Томаш Нижинский приезжал в Петербург повидать жену и детей по крайней мере один раз, когда Вацлаву было лет шесть или семь. Отец с сыном пошли купаться в Неве, и Томаш бросил Вацлава в воду, надеясь научить его таким образом плавать. Мальчик пошел ко дну, но ему удалось спастись, ухватившись за веревку.

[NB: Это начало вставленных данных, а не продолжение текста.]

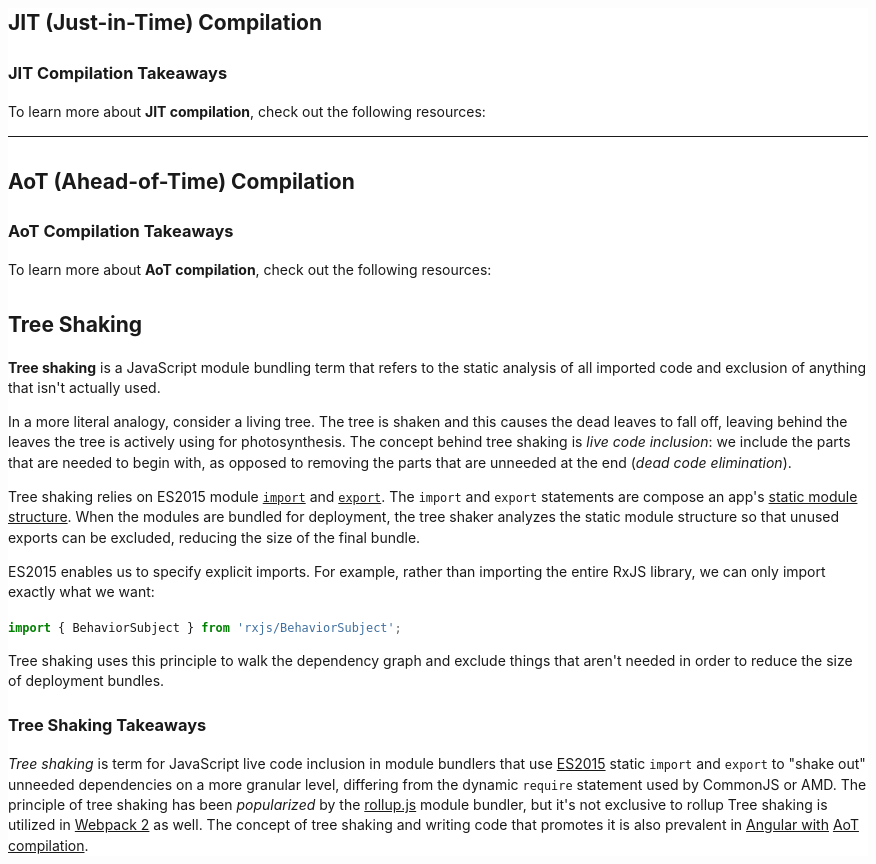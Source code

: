 
## <span id="jit"></span>JIT (Just-in-Time) Compilation

### JIT Compilation Takeaways

To learn more about **JIT compilation**, check out the following resources:



---

## <span id="aot"></span>AoT (Ahead-of-Time) Compilation

### AoT Compilation Takeaways

To learn more about **AoT compilation**, check out the following resources:




## <span id="tree-shaking"></span>Tree Shaking

**Tree shaking** is a JavaScript module bundling term that refers to the static analysis of all imported code and exclusion of anything that isn't actually used.

In a more literal analogy, consider a living tree. The tree is shaken and this causes the dead leaves to fall off, leaving behind the leaves the tree is actively using for photosynthesis. The concept behind tree shaking is _live code inclusion_: we include the parts that are needed to begin with, as opposed to removing the parts that are unneeded at the end (_dead code elimination_).

Tree shaking relies on ES2015 module [`import`](https://developer.mozilla.org/en-US/docs/Web/JavaScript/Reference/Statements/import) and [`export`](https://developer.mozilla.org/en-US/docs/Web/JavaScript/Reference/Statements/export). The `import` and `export` statements are compose an app's [static module structure](http://exploringjs.com/es6/ch_modules.html#static-module-structure). When the modules are bundled for deployment, the tree shaker analyzes the static module structure so that unused exports can be excluded, reducing the size of the final bundle.

ES2015 enables us to specify explicit imports. For example, rather than importing the entire RxJS library, we can only import exactly what we want:

```js
import { BehaviorSubject } from 'rxjs/BehaviorSubject';
```

Tree shaking uses this principle to walk the dependency graph and exclude things that aren't needed in order to reduce the size of deployment bundles.

### Tree Shaking Takeaways

_Tree shaking_ is term for JavaScript live code inclusion in module bundlers that use [ES2015](https://auth0.com/blog/a-rundown-of-es6-features/) static `import` and `export` to "shake out" unneeded dependencies on a more granular level, differing from the dynamic `require` statement used by CommonJS or AMD. The principle of tree shaking has been _popularized_ by the [rollup.js](https://rollupjs.org/) module bundler, but it's not exclusive to rollup Tree shaking is utilized in [Webpack 2](https://webpack.js.org/guides/tree-shaking/) as well. The concept of tree shaking and writing code that promotes it is also prevalent in [Angular with](https://angular.io/docs/ts/latest/cookbook/aot-compiler.html#!#tree-shaking) <a href="#aot" target="_self">AoT compilation</a>.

Семья Нижинских поселилась в квартире на Моховой улице, проходившей с севера на юг между длинной Сергиевской улицей (параллельной Неве) и Симеоновским мостом через Фонтанку. Они жили почти в пяти минутах ходьбы от восхитительного Летнего сада, посаженного Петром Великим. Именно там происходит первая сцена «Пиковой дамы» Чайковского. То был аристократический район, но в Петербурге многие роскошные фасады скрывают на задворках проходные дворы и дешевые квартиры, сдаваемые внаем. Поблизости находился музей барона Штиглица, и в дождливые дни Элеонора водила детей туда, а также в музей Александра III или знакомила с императорскими сокровищами Эрмитажа, примыкавшего к растреллиевскому Зимнему дворцу.

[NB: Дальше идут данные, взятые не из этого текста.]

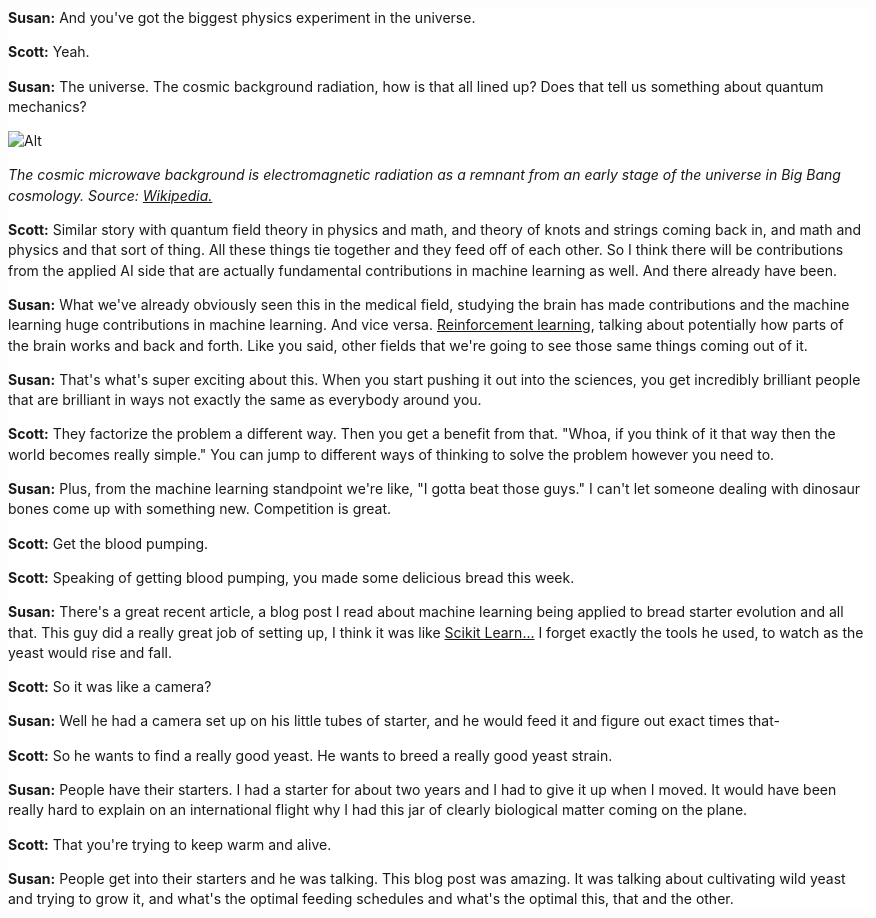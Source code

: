 **Susan:** And you've got the biggest physics experiment in the universe.

**Scott:** Yeah.

**Susan:** The universe. The cosmic background radiation, how is that all lined up? Does that tell us something about quantum mechanics?

![Alt](https://res.cloudinary.com/deepgram/image/upload/v1661976796/blog/how-is-machine-learning-or-deep-learning-affecting-science-ai-show/Ilc_9yr_moll4096.png)

*The cosmic microwave background is electromagnetic radiation as a remnant from an early stage of the universe in Big Bang cosmology. Source: [Wikipedia.](https://en.wikipedia.org/wiki/Cosmic_microwave_background)*

**Scott:** Similar story with quantum field theory in physics and math, and theory of knots and strings coming back in, and math and physics and that sort of thing. All these things tie together and they feed off of each other. So I think there will be contributions from the applied AI side that are actually fundamental contributions in machine learning as well. And there already have been.

**Susan:** What we've already obviously seen this in the medical field, studying the brain has made contributions and the machine learning huge contributions in machine learning. And vice versa. [Reinforcement learning](https://sweet-pie-c52a63-blog.netlify.app/ai-show-different-types-of-machine-learning/), talking about potentially how parts of the brain works and back and forth. Like you said, other fields that we're going to see those same things coming out of it.

**Susan:** That's what's super exciting about this. When you start pushing it out into the sciences, you get incredibly brilliant people that are brilliant in ways not exactly the same as everybody around you.

**Scott:** They factorize the problem a different way. Then you get a benefit from that. "Whoa, if you think of it that way then the world becomes really simple." You can jump to different ways of thinking to solve the problem however you need to.

**Susan:** Plus, from the machine learning standpoint we're like, "I gotta beat those guys." I can't let someone dealing with dinosaur bones come up with something new. Competition is great.

**Scott:** Get the blood pumping.

**Scott:** Speaking of getting blood pumping, you made some delicious bread this week.

**Susan:** There's a great recent article, a blog post I read about machine learning being applied to bread starter evolution and all that. This guy did a really great job of setting up, I think it was like [Scikit Learn...](https://scikit-learn.org/stable/index.html) I forget exactly the tools he used, to watch as the yeast would rise and fall.

**Scott:** So it was like a camera?

**Susan:** Well he had a camera set up on his little tubes of starter, and he would feed it and figure out exact times that-

**Scott:** So he wants to find a really good yeast. He wants to breed a really good yeast strain.

**Susan:** People have their starters. I had a starter for about two years and I had to give it up when I moved. It would have been really hard to explain on an international flight why I had this jar of clearly biological matter coming on the plane.

**Scott:** That you're trying to keep warm and alive.

**Susan:** People get into their starters and he was talking. This blog post was amazing. It was talking about cultivating wild yeast and trying to grow it, and what's the optimal feeding schedules and what's the optimal this, that and the other.
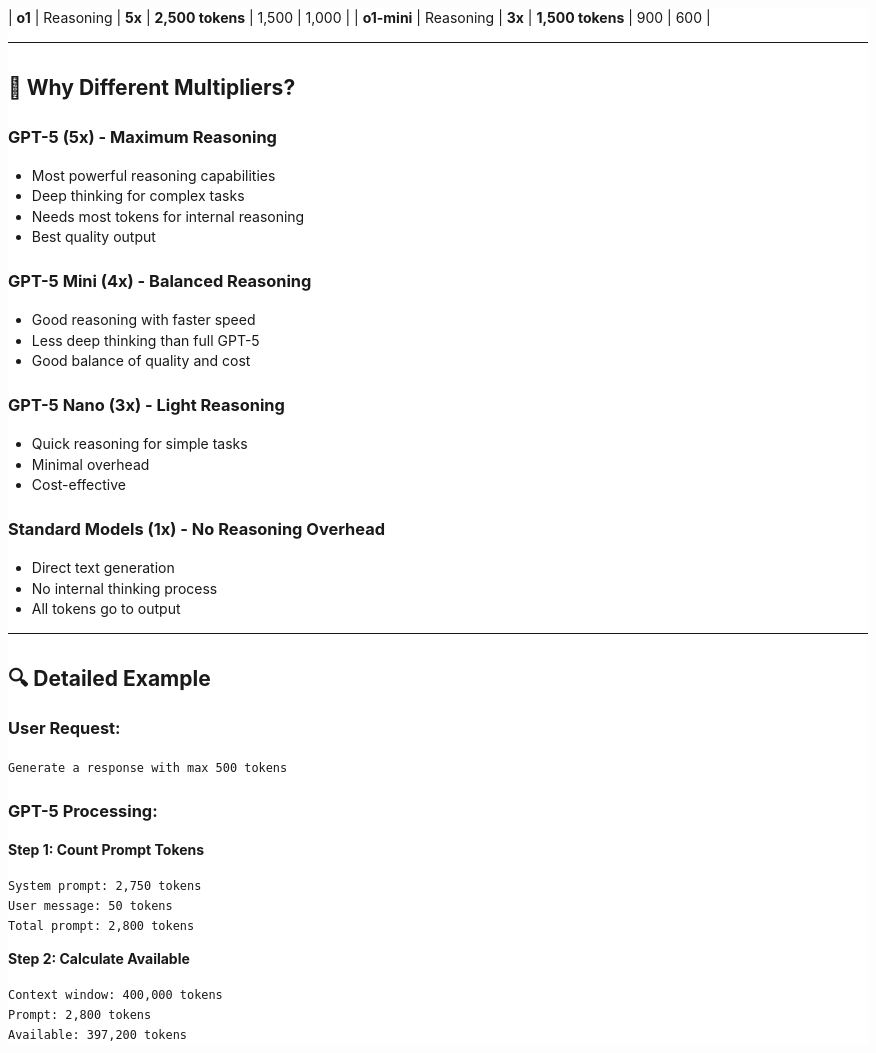 | **o1** | Reasoning | **5x** | **2,500 tokens** | 1,500 | 1,000 |
| **o1-mini** | Reasoning | **3x** | **1,500 tokens** | 900 | 600 |

---

## 🎯 Why Different Multipliers?

### GPT-5 (5x) - Maximum Reasoning
- Most powerful reasoning capabilities
- Deep thinking for complex tasks
- Needs most tokens for internal reasoning
- Best quality output

### GPT-5 Mini (4x) - Balanced Reasoning
- Good reasoning with faster speed
- Less deep thinking than full GPT-5
- Good balance of quality and cost

### GPT-5 Nano (3x) - Light Reasoning
- Quick reasoning for simple tasks
- Minimal overhead
- Cost-effective

### Standard Models (1x) - No Reasoning Overhead
- Direct text generation
- No internal thinking process
- All tokens go to output

---

## 🔍 Detailed Example

### User Request:
```
Generate a response with max 500 tokens
```

### GPT-5 Processing:

**Step 1: Count Prompt Tokens**
```
System prompt: 2,750 tokens
User message: 50 tokens
Total prompt: 2,800 tokens
```

**Step 2: Calculate Available**
```
Context window: 400,000 tokens
Prompt: 2,800 tokens
Available: 397,200 tokens
```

В 1890-х годах Россия состояла из небольшого слоя интеллигенции, обладавшей сознанием XIX века, и населения, словно жившего в XVII веке. Православная греческая религия пришла из Византии, оттуда же проистекали деспотизм царя и невежество народа. Но в течение века мысли о свободе давали ростки, и это в какой-то мере было связано с медленной революцией в мире искусства. Многозначителен тот факт, что Пушкин, отец русской культуры, чьи поэмы и пьесы вдохновляли не только писателей, пришедших вслед за ним, но также многих музыкантов, воплотивших их в оперы и балеты, за свои свободолюбивые взгляды был выслан из столицы.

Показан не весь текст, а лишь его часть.